PROBLEM DESCRIPTION: The number needed is how many lines in these entries contain "https"; give it alone.

= Beginning of Section =

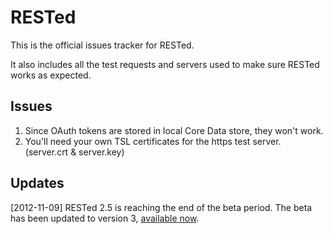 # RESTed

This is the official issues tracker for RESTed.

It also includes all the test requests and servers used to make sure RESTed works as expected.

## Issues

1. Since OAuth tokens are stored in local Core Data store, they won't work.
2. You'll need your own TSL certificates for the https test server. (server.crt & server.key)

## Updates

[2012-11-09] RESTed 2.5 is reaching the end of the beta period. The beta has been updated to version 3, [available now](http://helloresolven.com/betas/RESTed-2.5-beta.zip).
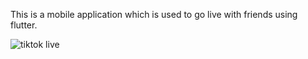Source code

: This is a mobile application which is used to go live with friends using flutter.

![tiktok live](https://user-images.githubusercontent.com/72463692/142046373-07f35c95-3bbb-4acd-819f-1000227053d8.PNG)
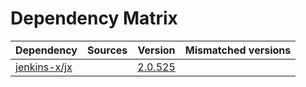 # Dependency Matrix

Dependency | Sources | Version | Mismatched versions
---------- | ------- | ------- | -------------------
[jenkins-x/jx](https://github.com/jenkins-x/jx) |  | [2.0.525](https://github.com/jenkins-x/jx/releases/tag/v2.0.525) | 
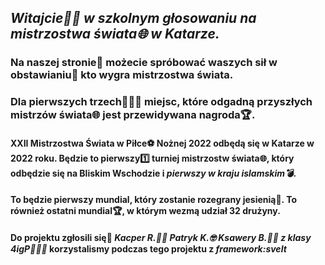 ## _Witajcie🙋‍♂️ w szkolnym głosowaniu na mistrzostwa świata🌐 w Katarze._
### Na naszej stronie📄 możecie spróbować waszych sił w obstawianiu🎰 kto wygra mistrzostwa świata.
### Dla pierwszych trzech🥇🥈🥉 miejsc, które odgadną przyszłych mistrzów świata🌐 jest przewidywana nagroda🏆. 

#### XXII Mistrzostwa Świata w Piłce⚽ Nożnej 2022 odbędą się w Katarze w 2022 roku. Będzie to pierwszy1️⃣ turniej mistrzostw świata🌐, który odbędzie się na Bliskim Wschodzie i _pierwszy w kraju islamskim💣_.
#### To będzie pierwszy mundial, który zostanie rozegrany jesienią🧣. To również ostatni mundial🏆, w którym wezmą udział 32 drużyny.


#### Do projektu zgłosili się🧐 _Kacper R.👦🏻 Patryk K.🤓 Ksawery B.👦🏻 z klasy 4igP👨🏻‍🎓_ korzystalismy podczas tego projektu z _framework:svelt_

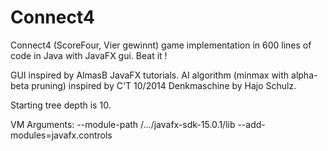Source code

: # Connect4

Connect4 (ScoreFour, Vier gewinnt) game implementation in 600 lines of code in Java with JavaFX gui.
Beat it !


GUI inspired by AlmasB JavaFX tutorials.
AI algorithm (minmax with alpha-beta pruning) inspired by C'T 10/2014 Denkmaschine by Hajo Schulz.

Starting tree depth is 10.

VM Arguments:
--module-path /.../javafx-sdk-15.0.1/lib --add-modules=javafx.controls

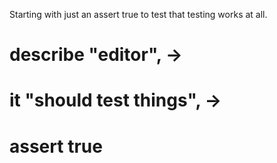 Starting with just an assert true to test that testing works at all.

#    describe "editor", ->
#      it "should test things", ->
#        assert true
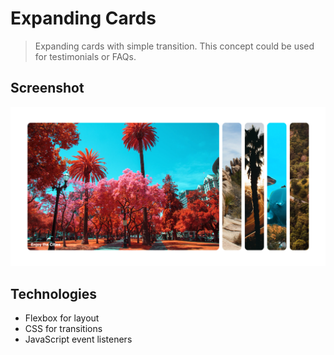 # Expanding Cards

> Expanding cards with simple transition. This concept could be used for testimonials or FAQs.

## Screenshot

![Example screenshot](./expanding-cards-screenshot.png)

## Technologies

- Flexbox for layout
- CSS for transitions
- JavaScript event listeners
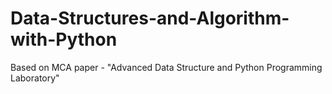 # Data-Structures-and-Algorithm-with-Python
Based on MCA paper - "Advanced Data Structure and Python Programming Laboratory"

= End of Section =

TASK RESPONSE: 3